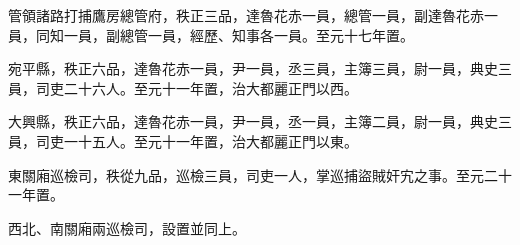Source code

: \begin{pinyinscope}
 管領諸路打捕鷹房總管府，秩正三品，達魯花赤一員，總管一員，副達魯花赤一員，同知一員，副總管一員，經歷、知事各一員。至元十七年置。



 宛平縣，秩正六品，達魯花赤一員，尹一員，丞三員，主簿三員，尉一員，典史三員，司吏二十六人。至元十一年置，治大都麗正門以西。



 大興縣，秩正六品，達魯花赤一員，尹一員，丞一員，主簿二員，尉一員，典史三員，司吏一十五人。至元十一年置，治大都麗正門以東。



 東關廂巡檢司，秩從九品，巡檢三員，司吏一人，掌巡捕盜賊奸宄之事。至元二十一年置。



 西北、南關廂兩巡檢司，設置並同上。



\end{pinyinscope}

ACTIVITY:
The answer must consist of every line in the records above that contains the word "至元十一年置".

EXERCISE RESULT:
 宛平縣，秩正六品，達魯花赤一員，尹一員，丞三員，主簿三員，尉一員，典史三員，司吏二十六人。至元十一年置，治大都麗正門以西。
 大興縣，秩正六品，達魯花赤一員，尹一員，丞一員，主簿二員，尉一員，典史三員，司吏一十五人。至元十一年置，治大都麗正門以東。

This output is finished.